One of the first things anyone wants to do when they buy a VR headset is to try to play their favorite, old games with it. After all, who wouldn’t want to play Halo, Oblivion or other old classic titles in virtual reality?
However, it´s not that simple. Games have to be designed for VR to be compatible with the headsets. Old games aren't even able to run properly.
While you can try to brute force it by wearing your headset anyway and trying to use it as the camera, the results will be glitchy and will leave you dizzy at best, nauseated at worst.
Some apps let you play non-compatible games on “cinema mode”, in which you are sitting in a theater where your game is displayed on the big screen in front of you. It is certainly a step up from a 13 inches monitor, but not what you picture when you think of VR gameplay.
What you really want is a game that lets you step inside it, that tracks your motions, movements, and doesn´t look like a wallpaper covering your eyes. In that case…
Is there a way to play any game on VR?
Sadly no. You can´t play every game on the market in VR. As previously stated, if it´s not made to be compatible with your headset, it will not work.
However, there are third-party programs out there that allow you to play with previously incompatible games. With these software, you are not shackled to the games made for your headset, and you can play hundreds of old titles, but with a few caveats.

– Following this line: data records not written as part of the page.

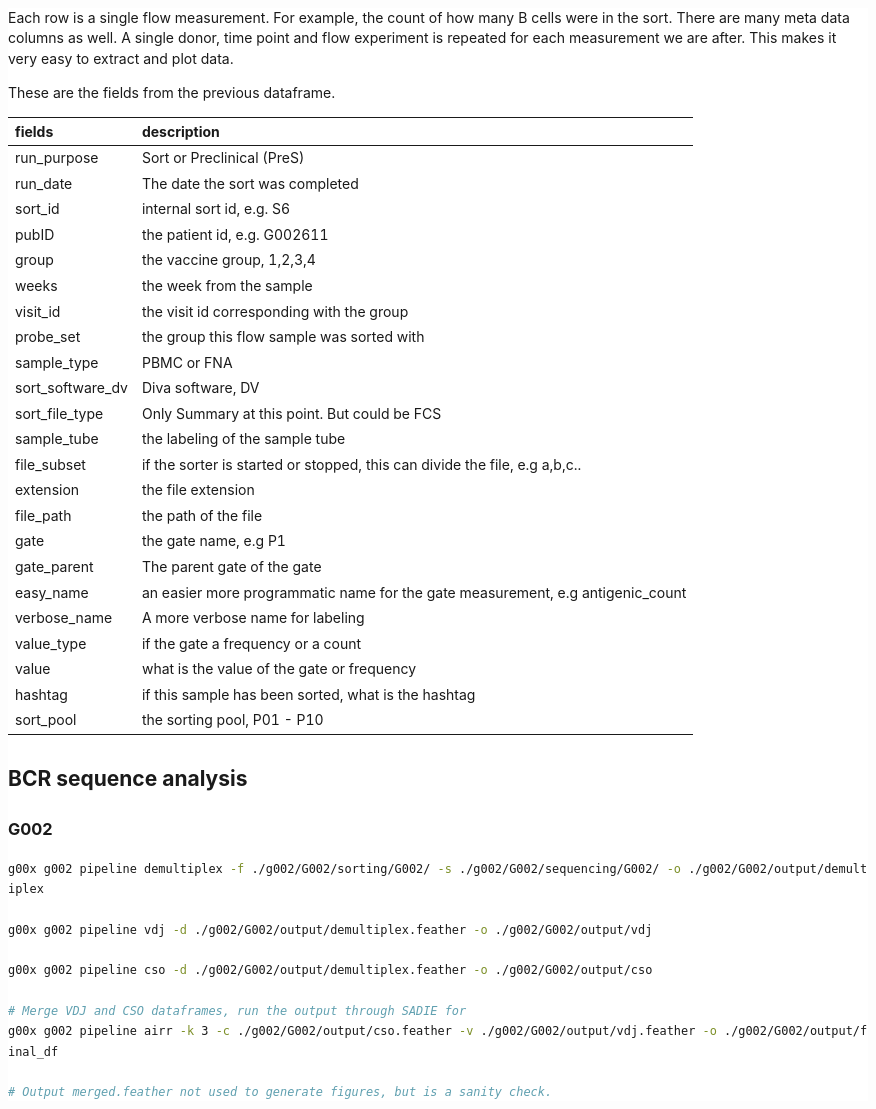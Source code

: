 Each row is a single flow measurement. For example, the count of how many B cells were in the sort. There are many meta data columns as well. A single donor, time point and flow experiment is repeated for each measurement we are after. This makes it very easy to extract and plot data.

These are the fields from the previous dataframe.

| fields           | description                                                                    |
| :--------------- | :----------------------------------------------------------------------------- |
| run_purpose      | Sort or Preclinical (PreS)                                                     |
| run_date         | The date the sort was completed                                                |
| sort_id          | internal sort id, e.g. S6                                                      |
| pubID            | the patient id, e.g. G002611                                                   |
| group            | the vaccine group, 1,2,3,4                                                     |
| weeks            | the week from the sample                                                       |
| visit_id         | the visit id corresponding with the group                                      |
| probe_set        | the group this flow sample was sorted with                                     |
| sample_type      | PBMC or FNA                                                                    |
| sort_software_dv | Diva software, DV                                                              |
| sort_file_type   | Only Summary at this point. But could be FCS                                   |
| sample_tube      | the labeling of the sample tube                                                |
| file_subset      | if the sorter is started or stopped, this can divide the file, e.g a,b,c..     |
| extension        | the file extension                                                             |
| file_path        | the path of the file                                                           |
| gate             | the gate name, e.g P1                                                          |
| gate_parent      | The parent gate of the gate                                                    |
| easy_name        | an easier more programmatic name for the gate measurement, e.g antigenic_count |
| verbose_name     | A more verbose name for labeling                                               |
| value_type       | if the gate a frequency or a count                                             |
| value            | what is the value of the gate or frequency                                     |
| hashtag          | if this sample has been sorted, what is the hashtag                            |
| sort_pool        | the sorting pool, P01 - P10                                                    |

## BCR sequence analysis

### G002
```bash
g00x g002 pipeline demultiplex -f ./g002/G002/sorting/G002/ -s ./g002/G002/sequencing/G002/ -o ./g002/G002/output/demultiplex

g00x g002 pipeline vdj -d ./g002/G002/output/demultiplex.feather -o ./g002/G002/output/vdj

g00x g002 pipeline cso -d ./g002/G002/output/demultiplex.feather -o ./g002/G002/output/cso

# Merge VDJ and CSO dataframes, run the output through SADIE for
g00x g002 pipeline airr -k 3 -c ./g002/G002/output/cso.feather -v ./g002/G002/output/vdj.feather -o ./g002/G002/output/final_df

# Output merged.feather not used to generate figures, but is a sanity check.
```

As of right now, there are two programs out there that let you experience non-VR games on VR. The open-sourced, but seemingly abandoned, Vierio; and the paid, but still-supported, Vorpx.
These two programs are mainly 3D drivers for games. The main hurdle for playing a game in VR is that it has to be 3D, as watching 2D graphics with a VR headset, even with motion tracking, can cause severe motion sickness, as we discussed previously.

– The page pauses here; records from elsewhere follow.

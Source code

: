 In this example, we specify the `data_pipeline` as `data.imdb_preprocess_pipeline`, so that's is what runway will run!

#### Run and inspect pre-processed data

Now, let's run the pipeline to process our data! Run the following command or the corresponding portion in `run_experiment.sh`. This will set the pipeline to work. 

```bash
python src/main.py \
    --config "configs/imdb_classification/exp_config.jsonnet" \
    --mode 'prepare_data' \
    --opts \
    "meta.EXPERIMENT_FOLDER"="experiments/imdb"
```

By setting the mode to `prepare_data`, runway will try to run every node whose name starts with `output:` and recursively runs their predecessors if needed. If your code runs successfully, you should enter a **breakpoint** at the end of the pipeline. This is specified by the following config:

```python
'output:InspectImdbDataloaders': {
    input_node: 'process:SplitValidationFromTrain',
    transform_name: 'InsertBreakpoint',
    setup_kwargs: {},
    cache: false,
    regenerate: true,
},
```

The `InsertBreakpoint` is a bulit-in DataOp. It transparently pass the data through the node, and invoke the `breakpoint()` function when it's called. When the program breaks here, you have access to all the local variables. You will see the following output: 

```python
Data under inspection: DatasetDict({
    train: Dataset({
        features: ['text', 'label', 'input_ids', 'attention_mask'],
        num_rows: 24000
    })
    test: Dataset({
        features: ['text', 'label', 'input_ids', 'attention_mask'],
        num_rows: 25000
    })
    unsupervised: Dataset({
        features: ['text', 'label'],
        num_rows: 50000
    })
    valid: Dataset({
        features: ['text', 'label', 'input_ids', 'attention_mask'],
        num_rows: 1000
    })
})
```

These programs work mainly by making the games tridimensional and adding support for motion tracking and controllers.
Which of these programs should I use?
Sadly, Vierio Perception was seemingly abandoned by its team. However, because it is open-source, you can try to tweak with it if you are technically experienced, otherwise, it is better to stick to Vorpx, which we´ll do for the rest of the article.
VorpX is a Direct X driver. It can make any game with Direct X 10 or 11 work with the Oculus or the Vive. It has more than a hundred supported games (https://www.vorpx.com/supported-games/), among which some highlights are Arma 3, Crysis 2, Bioshock Infinite, Oblivion, the Fallouts starting from 3, and many more.

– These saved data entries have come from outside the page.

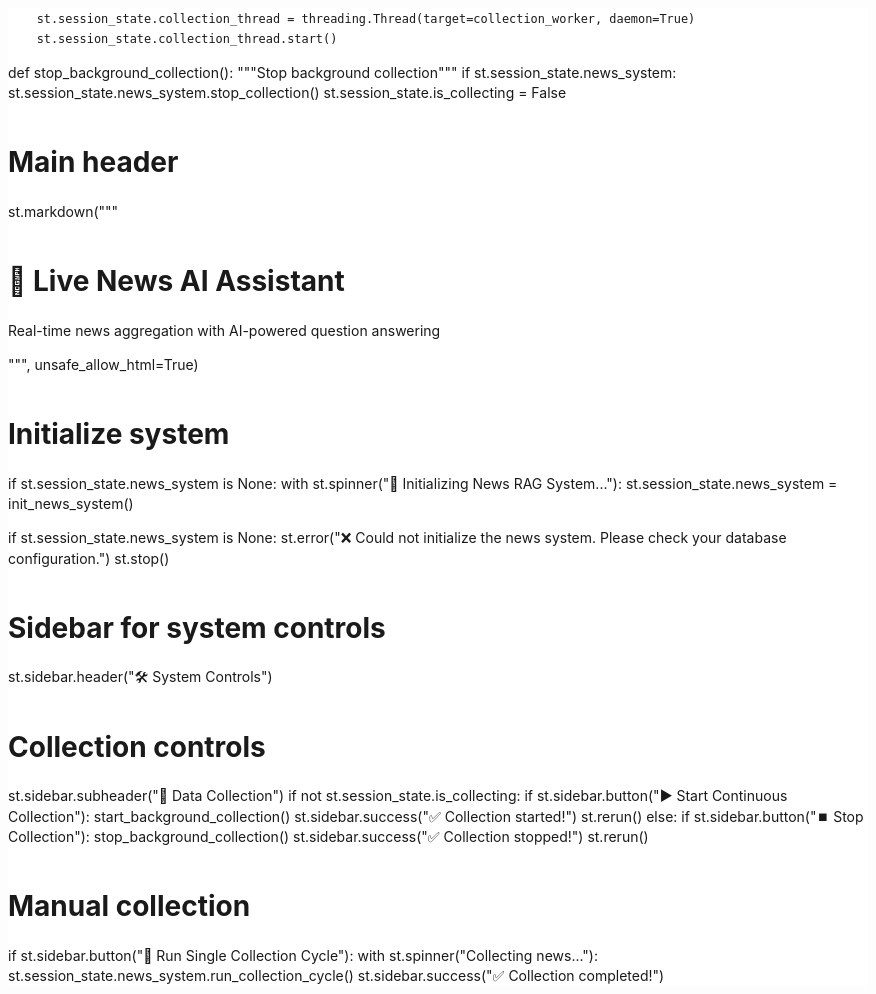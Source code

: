         st.session_state.collection_thread = threading.Thread(target=collection_worker, daemon=True)
        st.session_state.collection_thread.start()

def stop_background_collection():
    """Stop background collection"""
    if st.session_state.news_system:
        st.session_state.news_system.stop_collection()
        st.session_state.is_collecting = False

# Main header
st.markdown("""
<div class="main-header">
    <h1>📰 Live News AI Assistant</h1>
    <p>Real-time news aggregation with AI-powered question answering</p>
</div>
""", unsafe_allow_html=True)

# Initialize system
if st.session_state.news_system is None:
    with st.spinner("🔄 Initializing News RAG System..."):
        st.session_state.news_system = init_news_system()

if st.session_state.news_system is None:
    st.error("❌ Could not initialize the news system. Please check your database configuration.")
    st.stop()

# Sidebar for system controls
st.sidebar.header("🛠️ System Controls")

# Collection controls
st.sidebar.subheader("📡 Data Collection")
if not st.session_state.is_collecting:
    if st.sidebar.button("▶️ Start Continuous Collection"):
        start_background_collection()
        st.sidebar.success("✅ Collection started!")
        st.rerun()
else:
    if st.sidebar.button("⏹️ Stop Collection"):
        stop_background_collection()
        st.sidebar.success("✅ Collection stopped!")
        st.rerun()

# Manual collection
if st.sidebar.button("🔄 Run Single Collection Cycle"):
    with st.spinner("Collecting news..."):
        st.session_state.news_system.run_collection_cycle()
    st.sidebar.success("✅ Collection completed!")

Also, thanks to an option they call Direct VR, Vorpx will automatically configure the game’s settings to play with your headset. This is done so you don´t have to spend hours tweaking the settings to able to play the game without getting a headache.
The main drawback of VorpX is that it is not free. You have to pay forty dollars to get it, and there is no trial period or demo to see if it works properly with your setup. But, you can rest assured that if the software survived so many years and has an active following, is because it works.
Something to keep in mind is that while VorpX makes Direct X games compatible with your headset, you might still need to tweak the settings a bit more to play smoothly. This is especially true if you are trying to play a game outside of the “supported” list.
When it comes to VR, even the slightest stutter and graphical mishap can cause motion sickness. So, you must configure the game to run exactly as you want it, going even beyond what the Direct VR option allows you to in some cases.
Is it possible to play any game on VR? No. Most games that aren´t optimized for VR don’t have a hope of playing in your headset.
The main hurdle to be able to play them is that VR games need to be 3D. Luckily, there is a program called Vorpx that turns Direct X games to 3D so that you can play them with your VR headset.
With this program, you can play with more than a hundred 2D games with your VR platform of choice. The main drawback is that the software costs forty dollars to purchase.